### Records to use
──────────────────────────────

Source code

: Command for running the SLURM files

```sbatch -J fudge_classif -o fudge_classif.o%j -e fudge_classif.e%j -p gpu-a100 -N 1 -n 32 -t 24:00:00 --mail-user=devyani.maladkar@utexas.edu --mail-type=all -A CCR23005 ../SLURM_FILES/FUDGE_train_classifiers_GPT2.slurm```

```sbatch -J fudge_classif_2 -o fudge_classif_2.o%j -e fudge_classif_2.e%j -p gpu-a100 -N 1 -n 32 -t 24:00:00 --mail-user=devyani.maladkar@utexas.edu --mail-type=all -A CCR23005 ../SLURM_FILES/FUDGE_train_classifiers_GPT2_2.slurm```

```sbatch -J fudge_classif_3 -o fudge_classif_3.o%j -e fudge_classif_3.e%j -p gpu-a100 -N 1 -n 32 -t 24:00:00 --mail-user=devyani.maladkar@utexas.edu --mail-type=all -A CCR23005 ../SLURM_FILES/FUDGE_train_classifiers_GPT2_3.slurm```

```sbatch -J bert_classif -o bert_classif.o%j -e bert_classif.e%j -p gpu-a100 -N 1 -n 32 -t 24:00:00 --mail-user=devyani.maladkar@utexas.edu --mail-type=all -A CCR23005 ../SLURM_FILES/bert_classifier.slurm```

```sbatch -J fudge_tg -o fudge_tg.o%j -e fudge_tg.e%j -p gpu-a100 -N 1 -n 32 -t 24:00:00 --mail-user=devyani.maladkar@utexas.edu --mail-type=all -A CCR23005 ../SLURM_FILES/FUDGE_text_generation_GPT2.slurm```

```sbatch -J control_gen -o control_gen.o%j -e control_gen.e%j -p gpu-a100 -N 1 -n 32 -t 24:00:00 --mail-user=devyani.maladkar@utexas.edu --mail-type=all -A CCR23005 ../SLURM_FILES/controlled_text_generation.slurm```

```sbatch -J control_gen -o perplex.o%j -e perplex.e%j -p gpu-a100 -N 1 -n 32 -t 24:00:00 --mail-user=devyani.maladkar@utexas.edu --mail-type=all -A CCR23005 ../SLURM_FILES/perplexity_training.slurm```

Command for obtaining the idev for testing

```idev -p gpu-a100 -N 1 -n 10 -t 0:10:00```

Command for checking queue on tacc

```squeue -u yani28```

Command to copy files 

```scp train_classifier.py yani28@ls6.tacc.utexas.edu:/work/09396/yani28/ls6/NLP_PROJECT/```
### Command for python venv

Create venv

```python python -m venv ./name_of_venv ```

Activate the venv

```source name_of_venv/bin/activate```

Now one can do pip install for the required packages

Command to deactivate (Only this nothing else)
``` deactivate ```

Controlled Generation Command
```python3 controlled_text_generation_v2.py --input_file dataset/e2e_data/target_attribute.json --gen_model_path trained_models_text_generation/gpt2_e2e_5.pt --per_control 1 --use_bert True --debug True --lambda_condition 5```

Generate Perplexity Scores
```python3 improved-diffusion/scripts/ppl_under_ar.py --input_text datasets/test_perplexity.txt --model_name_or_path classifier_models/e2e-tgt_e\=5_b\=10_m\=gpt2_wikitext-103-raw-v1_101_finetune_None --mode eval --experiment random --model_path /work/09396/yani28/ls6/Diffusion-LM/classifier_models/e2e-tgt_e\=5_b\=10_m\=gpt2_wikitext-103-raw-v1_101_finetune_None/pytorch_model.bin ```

──────────────────────────────

### What you need to do
From the records, copy out each line that includes the string "Command".

### Task output
: Command for running the SLURM files
Command for obtaining the idev for testing
Command for checking queue on tacc
Command to copy files 
### Command for python venv
Command to deactivate (Only this nothing else)
Controlled Generation Command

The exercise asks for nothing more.